The question of Mary and Saints, whilst connected to the issue of idolatry, is a question of one more thing - question of the fundamental position of monotheism, Adonai echad ("G-d is one"), which does not allow prayers to anyone other than G-d, worship of anything other than G-d, because that is not only idolatry, but also subtle form of polytheism.
Redzeppelin
08-13-2008, 10:04 PM
I orginally started this thread questioning what I see as the hyprocrossiy of the cliam of Christianity that idoltry is a sin, when I see no difference between thier images of Christ, the Saints, Mary..etc.. and the images of old Pagan gods, of which the Chruch had destroyed many, only to turn around and to the exzact same thing they claimed they were against.
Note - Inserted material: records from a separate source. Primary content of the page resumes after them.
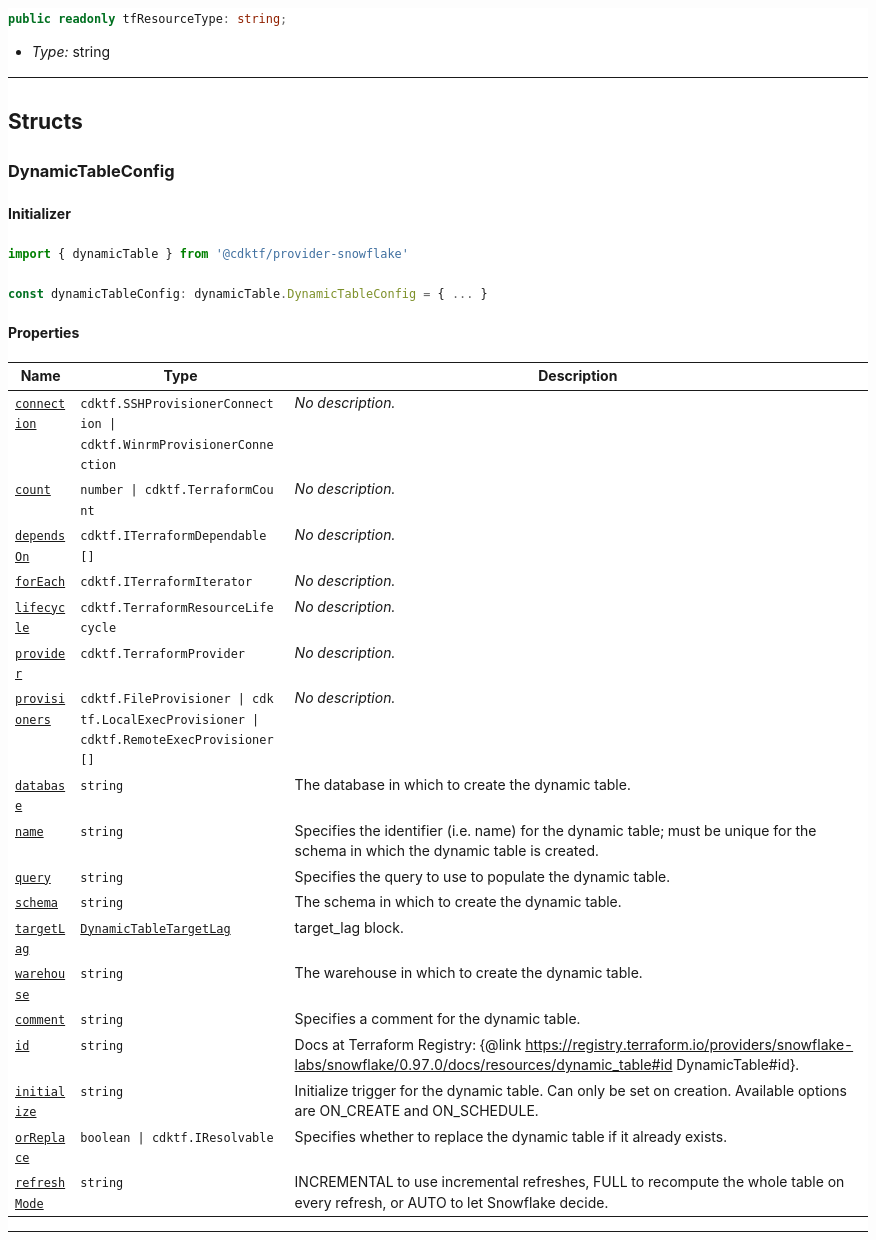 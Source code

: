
 ```typescript
public readonly tfResourceType: string;
```

- *Type:* string

---

## Structs <a name="Structs" id="Structs"></a>

### DynamicTableConfig <a name="DynamicTableConfig" id="@cdktf/provider-snowflake.dynamicTable.DynamicTableConfig"></a>

#### Initializer <a name="Initializer" id="@cdktf/provider-snowflake.dynamicTable.DynamicTableConfig.Initializer"></a>

```typescript
import { dynamicTable } from '@cdktf/provider-snowflake'

const dynamicTableConfig: dynamicTable.DynamicTableConfig = { ... }
```

#### Properties <a name="Properties" id="Properties"></a>

| **Name** | **Type** | **Description** |
| --- | --- | --- |
| <code><a href="#@cdktf/provider-snowflake.dynamicTable.DynamicTableConfig.property.connection">connection</a></code> | <code>cdktf.SSHProvisionerConnection \| cdktf.WinrmProvisionerConnection</code> | *No description.* |
| <code><a href="#@cdktf/provider-snowflake.dynamicTable.DynamicTableConfig.property.count">count</a></code> | <code>number \| cdktf.TerraformCount</code> | *No description.* |
| <code><a href="#@cdktf/provider-snowflake.dynamicTable.DynamicTableConfig.property.dependsOn">dependsOn</a></code> | <code>cdktf.ITerraformDependable[]</code> | *No description.* |
| <code><a href="#@cdktf/provider-snowflake.dynamicTable.DynamicTableConfig.property.forEach">forEach</a></code> | <code>cdktf.ITerraformIterator</code> | *No description.* |
| <code><a href="#@cdktf/provider-snowflake.dynamicTable.DynamicTableConfig.property.lifecycle">lifecycle</a></code> | <code>cdktf.TerraformResourceLifecycle</code> | *No description.* |
| <code><a href="#@cdktf/provider-snowflake.dynamicTable.DynamicTableConfig.property.provider">provider</a></code> | <code>cdktf.TerraformProvider</code> | *No description.* |
| <code><a href="#@cdktf/provider-snowflake.dynamicTable.DynamicTableConfig.property.provisioners">provisioners</a></code> | <code>cdktf.FileProvisioner \| cdktf.LocalExecProvisioner \| cdktf.RemoteExecProvisioner[]</code> | *No description.* |
| <code><a href="#@cdktf/provider-snowflake.dynamicTable.DynamicTableConfig.property.database">database</a></code> | <code>string</code> | The database in which to create the dynamic table. |
| <code><a href="#@cdktf/provider-snowflake.dynamicTable.DynamicTableConfig.property.name">name</a></code> | <code>string</code> | Specifies the identifier (i.e. name) for the dynamic table; must be unique for the schema in which the dynamic table is created. |
| <code><a href="#@cdktf/provider-snowflake.dynamicTable.DynamicTableConfig.property.query">query</a></code> | <code>string</code> | Specifies the query to use to populate the dynamic table. |
| <code><a href="#@cdktf/provider-snowflake.dynamicTable.DynamicTableConfig.property.schema">schema</a></code> | <code>string</code> | The schema in which to create the dynamic table. |
| <code><a href="#@cdktf/provider-snowflake.dynamicTable.DynamicTableConfig.property.targetLag">targetLag</a></code> | <code><a href="#@cdktf/provider-snowflake.dynamicTable.DynamicTableTargetLag">DynamicTableTargetLag</a></code> | target_lag block. |
| <code><a href="#@cdktf/provider-snowflake.dynamicTable.DynamicTableConfig.property.warehouse">warehouse</a></code> | <code>string</code> | The warehouse in which to create the dynamic table. |
| <code><a href="#@cdktf/provider-snowflake.dynamicTable.DynamicTableConfig.property.comment">comment</a></code> | <code>string</code> | Specifies a comment for the dynamic table. |
| <code><a href="#@cdktf/provider-snowflake.dynamicTable.DynamicTableConfig.property.id">id</a></code> | <code>string</code> | Docs at Terraform Registry: {@link https://registry.terraform.io/providers/snowflake-labs/snowflake/0.97.0/docs/resources/dynamic_table#id DynamicTable#id}. |
| <code><a href="#@cdktf/provider-snowflake.dynamicTable.DynamicTableConfig.property.initialize">initialize</a></code> | <code>string</code> | Initialize trigger for the dynamic table. Can only be set on creation. Available options are ON_CREATE and ON_SCHEDULE. |
| <code><a href="#@cdktf/provider-snowflake.dynamicTable.DynamicTableConfig.property.orReplace">orReplace</a></code> | <code>boolean \| cdktf.IResolvable</code> | Specifies whether to replace the dynamic table if it already exists. |
| <code><a href="#@cdktf/provider-snowflake.dynamicTable.DynamicTableConfig.property.refreshMode">refreshMode</a></code> | <code>string</code> | INCREMENTAL to use incremental refreshes, FULL to recompute the whole table on every refresh, or AUTO to let Snowflake decide. |

--- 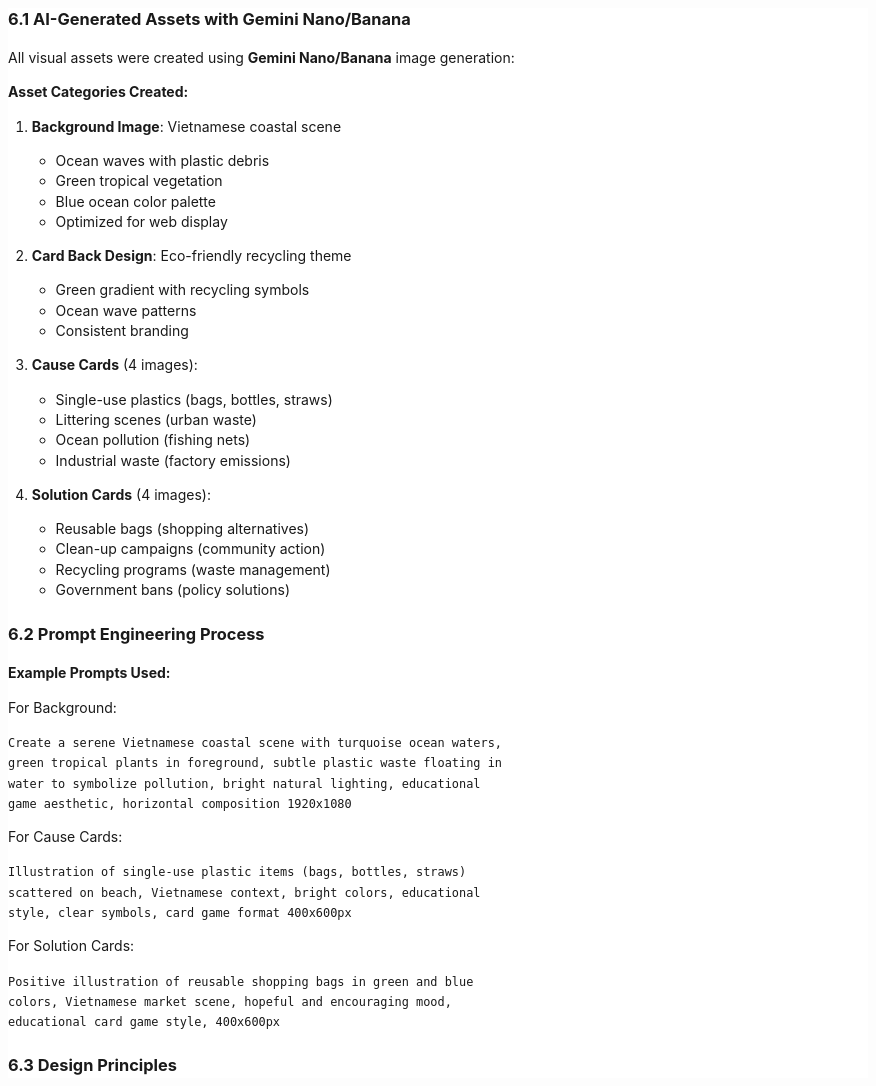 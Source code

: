 ### 6.1 AI-Generated Assets with Gemini Nano/Banana

All visual assets were created using **Gemini Nano/Banana** image generation:

**Asset Categories Created:**
1. **Background Image**: Vietnamese coastal scene
   - Ocean waves with plastic debris
   - Green tropical vegetation
   - Blue ocean color palette
   - Optimized for web display

2. **Card Back Design**: Eco-friendly recycling theme
   - Green gradient with recycling symbols
   - Ocean wave patterns
   - Consistent branding

3. **Cause Cards** (4 images):
   - Single-use plastics (bags, bottles, straws)
   - Littering scenes (urban waste)
   - Ocean pollution (fishing nets)
   - Industrial waste (factory emissions)

4. **Solution Cards** (4 images):
   - Reusable bags (shopping alternatives)
   - Clean-up campaigns (community action)
   - Recycling programs (waste management)
   - Government bans (policy solutions)

### 6.2 Prompt Engineering Process

**Example Prompts Used:**

For Background:
```
Create a serene Vietnamese coastal scene with turquoise ocean waters, 
green tropical plants in foreground, subtle plastic waste floating in 
water to symbolize pollution, bright natural lighting, educational 
game aesthetic, horizontal composition 1920x1080
```

For Cause Cards:
```
Illustration of single-use plastic items (bags, bottles, straws) 
scattered on beach, Vietnamese context, bright colors, educational 
style, clear symbols, card game format 400x600px
```

For Solution Cards:
```
Positive illustration of reusable shopping bags in green and blue 
colors, Vietnamese market scene, hopeful and encouraging mood, 
educational card game style, 400x600px
```

### 6.3 Design Principles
There is no doubt that the Christian use of crucifixes and such may indeed lean towards "idolatry." There is, also, the possibility that many people benefit by having something to visualize while they worship - that an image helps focus their thoughts - which is a bit different than worshipping the actual object.
blazeofglory
08-18-2008, 09:24 PM
There is no doubt that the Christian use of crucifixes and such may indeed lean towards "idolatry." There is, also, the possibility that many people benefit by having something to visualize while they worship - that an image helps focus their thoughts - which is a bit different than worshipping the actual object.
Your idea is what we believe in Hinduism, and that is it has so many temples, but in Buddhism and Christianity there are not such things and Jesus and the Buddha were a bit against harlotry.